====== Source material ======
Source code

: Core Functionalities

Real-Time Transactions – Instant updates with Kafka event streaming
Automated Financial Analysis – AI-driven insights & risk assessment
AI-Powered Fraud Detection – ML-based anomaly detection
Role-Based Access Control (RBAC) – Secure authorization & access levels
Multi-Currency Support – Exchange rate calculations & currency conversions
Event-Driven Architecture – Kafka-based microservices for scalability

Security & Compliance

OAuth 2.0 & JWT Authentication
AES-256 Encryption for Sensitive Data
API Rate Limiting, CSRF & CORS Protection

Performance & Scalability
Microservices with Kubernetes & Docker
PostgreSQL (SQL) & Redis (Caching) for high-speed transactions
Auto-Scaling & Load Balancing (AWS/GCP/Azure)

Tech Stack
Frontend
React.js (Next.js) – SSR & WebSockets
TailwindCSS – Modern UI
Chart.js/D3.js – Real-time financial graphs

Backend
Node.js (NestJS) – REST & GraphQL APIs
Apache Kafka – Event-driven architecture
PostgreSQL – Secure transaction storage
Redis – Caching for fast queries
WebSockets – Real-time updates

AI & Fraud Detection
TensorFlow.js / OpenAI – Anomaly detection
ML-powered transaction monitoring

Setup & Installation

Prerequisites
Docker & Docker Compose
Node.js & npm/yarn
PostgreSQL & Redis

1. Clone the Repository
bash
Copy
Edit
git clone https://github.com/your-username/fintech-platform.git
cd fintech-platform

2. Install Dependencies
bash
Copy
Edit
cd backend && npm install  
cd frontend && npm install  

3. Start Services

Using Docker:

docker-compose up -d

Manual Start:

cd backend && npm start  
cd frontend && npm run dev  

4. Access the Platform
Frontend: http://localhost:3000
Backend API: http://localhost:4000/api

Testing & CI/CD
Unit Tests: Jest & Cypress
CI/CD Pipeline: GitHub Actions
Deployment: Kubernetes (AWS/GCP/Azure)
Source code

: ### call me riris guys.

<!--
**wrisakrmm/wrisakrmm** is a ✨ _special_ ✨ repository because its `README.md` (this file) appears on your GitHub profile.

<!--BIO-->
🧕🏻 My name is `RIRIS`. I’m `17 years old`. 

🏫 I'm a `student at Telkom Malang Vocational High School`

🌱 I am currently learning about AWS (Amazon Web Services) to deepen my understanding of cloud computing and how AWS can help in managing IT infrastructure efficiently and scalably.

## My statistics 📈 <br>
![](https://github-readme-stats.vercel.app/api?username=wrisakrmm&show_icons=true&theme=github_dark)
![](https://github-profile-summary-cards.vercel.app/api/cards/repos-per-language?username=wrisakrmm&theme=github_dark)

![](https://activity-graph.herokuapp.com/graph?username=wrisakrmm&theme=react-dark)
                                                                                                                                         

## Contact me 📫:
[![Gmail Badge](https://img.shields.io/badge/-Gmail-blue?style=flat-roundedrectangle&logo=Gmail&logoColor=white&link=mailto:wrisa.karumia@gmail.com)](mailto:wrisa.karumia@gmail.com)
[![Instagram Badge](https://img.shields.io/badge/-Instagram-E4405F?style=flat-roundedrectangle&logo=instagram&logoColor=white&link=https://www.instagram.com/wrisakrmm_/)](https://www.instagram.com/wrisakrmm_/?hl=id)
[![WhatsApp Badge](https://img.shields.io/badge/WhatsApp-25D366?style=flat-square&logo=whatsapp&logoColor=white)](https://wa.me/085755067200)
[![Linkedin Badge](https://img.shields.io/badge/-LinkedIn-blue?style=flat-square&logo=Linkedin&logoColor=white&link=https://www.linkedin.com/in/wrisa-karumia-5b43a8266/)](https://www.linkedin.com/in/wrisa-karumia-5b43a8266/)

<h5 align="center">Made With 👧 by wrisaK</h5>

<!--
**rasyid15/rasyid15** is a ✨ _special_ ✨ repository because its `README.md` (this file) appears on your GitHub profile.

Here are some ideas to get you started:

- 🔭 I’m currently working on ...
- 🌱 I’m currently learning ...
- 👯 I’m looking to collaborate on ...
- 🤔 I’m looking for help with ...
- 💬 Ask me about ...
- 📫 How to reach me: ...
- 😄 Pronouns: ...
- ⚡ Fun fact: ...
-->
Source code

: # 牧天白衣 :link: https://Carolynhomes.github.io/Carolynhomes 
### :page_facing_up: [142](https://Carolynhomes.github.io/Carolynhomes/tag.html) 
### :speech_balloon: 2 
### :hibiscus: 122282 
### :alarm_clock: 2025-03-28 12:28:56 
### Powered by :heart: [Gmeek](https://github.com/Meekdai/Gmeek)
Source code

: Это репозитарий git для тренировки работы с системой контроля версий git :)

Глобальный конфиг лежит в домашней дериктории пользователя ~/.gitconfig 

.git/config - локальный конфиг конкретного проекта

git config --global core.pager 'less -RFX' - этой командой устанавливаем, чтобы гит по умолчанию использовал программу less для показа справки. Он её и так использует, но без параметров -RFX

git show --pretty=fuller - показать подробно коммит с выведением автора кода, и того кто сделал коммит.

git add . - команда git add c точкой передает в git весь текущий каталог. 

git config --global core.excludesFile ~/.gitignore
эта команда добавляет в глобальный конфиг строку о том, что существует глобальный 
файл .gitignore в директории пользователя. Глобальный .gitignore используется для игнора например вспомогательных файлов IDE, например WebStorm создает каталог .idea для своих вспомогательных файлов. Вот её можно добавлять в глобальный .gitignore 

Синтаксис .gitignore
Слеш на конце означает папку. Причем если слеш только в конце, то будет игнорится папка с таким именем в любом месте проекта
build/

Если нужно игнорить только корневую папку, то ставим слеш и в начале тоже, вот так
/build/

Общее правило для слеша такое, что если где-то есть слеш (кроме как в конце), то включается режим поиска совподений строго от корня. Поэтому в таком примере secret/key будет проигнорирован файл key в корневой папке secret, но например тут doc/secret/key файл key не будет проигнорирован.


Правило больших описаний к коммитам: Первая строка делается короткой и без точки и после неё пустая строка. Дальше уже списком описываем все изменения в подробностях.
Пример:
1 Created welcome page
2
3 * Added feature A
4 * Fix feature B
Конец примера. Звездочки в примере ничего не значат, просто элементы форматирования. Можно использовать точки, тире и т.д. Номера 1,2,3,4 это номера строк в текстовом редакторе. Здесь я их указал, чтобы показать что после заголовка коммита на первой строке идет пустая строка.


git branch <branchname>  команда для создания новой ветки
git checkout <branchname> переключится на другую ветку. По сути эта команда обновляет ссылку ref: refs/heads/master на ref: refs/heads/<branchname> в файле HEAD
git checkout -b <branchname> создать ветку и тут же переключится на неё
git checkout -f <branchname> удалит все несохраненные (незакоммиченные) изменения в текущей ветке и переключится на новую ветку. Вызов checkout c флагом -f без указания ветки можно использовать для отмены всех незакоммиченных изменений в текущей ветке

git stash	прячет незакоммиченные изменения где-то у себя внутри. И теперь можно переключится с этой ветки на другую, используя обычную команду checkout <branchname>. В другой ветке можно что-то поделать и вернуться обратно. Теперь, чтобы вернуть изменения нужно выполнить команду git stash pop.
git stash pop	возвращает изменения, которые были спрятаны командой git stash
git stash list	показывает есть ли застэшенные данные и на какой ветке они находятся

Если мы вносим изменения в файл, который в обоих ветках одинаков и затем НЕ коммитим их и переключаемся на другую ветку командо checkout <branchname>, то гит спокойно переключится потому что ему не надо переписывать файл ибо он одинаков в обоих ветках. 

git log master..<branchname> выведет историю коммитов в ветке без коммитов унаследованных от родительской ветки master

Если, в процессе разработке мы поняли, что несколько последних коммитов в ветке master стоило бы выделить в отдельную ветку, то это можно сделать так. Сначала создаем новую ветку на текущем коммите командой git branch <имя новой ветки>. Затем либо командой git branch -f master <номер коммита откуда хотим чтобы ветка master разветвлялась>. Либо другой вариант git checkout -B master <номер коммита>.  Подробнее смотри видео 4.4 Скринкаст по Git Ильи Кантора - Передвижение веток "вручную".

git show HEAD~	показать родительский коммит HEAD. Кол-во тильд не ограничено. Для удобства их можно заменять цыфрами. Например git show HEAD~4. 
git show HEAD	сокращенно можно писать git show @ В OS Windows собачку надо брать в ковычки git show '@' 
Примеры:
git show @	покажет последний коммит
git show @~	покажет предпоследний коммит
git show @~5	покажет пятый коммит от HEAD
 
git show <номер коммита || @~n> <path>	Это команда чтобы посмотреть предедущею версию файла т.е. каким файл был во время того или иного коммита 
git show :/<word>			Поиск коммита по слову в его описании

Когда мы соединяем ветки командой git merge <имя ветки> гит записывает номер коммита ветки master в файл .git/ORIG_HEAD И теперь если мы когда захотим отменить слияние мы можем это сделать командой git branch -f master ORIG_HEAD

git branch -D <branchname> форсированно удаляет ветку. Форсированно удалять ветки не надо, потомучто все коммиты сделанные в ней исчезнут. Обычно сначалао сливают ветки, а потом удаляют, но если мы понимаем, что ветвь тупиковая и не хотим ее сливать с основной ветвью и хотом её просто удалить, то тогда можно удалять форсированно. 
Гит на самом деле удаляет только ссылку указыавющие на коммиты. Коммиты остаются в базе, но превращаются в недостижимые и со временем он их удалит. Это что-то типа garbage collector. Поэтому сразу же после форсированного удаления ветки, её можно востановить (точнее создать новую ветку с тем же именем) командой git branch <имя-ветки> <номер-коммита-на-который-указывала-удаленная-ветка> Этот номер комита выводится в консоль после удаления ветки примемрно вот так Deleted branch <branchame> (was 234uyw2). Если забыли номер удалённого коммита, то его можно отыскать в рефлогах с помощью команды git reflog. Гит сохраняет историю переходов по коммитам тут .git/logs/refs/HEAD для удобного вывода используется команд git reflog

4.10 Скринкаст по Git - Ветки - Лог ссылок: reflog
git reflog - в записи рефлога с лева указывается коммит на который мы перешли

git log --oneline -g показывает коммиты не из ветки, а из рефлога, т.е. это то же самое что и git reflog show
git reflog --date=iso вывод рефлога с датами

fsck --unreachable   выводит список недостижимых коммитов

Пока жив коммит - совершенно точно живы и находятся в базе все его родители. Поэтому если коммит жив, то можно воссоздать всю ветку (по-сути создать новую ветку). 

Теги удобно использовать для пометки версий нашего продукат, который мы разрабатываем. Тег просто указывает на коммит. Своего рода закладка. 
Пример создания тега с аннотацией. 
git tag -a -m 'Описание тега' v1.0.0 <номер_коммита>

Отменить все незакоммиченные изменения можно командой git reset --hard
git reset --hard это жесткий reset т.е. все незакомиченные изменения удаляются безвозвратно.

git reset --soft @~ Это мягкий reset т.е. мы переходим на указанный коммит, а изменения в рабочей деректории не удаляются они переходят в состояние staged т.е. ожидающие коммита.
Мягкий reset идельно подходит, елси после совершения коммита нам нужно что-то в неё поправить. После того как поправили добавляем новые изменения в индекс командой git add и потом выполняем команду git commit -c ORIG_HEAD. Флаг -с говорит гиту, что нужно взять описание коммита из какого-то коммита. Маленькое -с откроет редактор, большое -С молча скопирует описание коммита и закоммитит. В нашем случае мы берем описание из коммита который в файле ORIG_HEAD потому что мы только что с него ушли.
======
* _What to work on_
Which lines of the records hold the string "ветке"? Copy each one.

* _Exercise response_
git checkout -f <branchname> удалит все несохраненные (незакоммиченные) изменения в текущей ветке и переключится на новую ветку. Вызов checkout c флагом -f без указания ветки можно использовать для отмены всех незакоммиченных изменений в текущей ветке
git stash	прячет незакоммиченные изменения где-то у себя внутри. И теперь можно переключится с этой ветки на другую, используя обычную команду checkout <branchname>. В другой ветке можно что-то поделать и вернуться обратно. Теперь, чтобы вернуть изменения нужно выполнить команду git stash pop.
git stash list	показывает есть ли застэшенные данные и на какой ветке они находятся
git log master..<branchname> выведет историю коммитов в ветке без коммитов унаследованных от родительской ветки master
Если, в процессе разработке мы поняли, что несколько последних коммитов в ветке master стоило бы выделить в отдельную ветку, то это можно сделать так. Сначала создаем новую ветку на текущем коммите командой git branch <имя новой ветки>. Затем либо командой git branch -f master <номер коммита откуда хотим чтобы ветка master разветвлялась>. Либо другой вариант git checkout -B master <номер коммита>.  Подробнее смотри видео 4.4 Скринкаст по Git Ильи Кантора - Передвижение веток "вручную".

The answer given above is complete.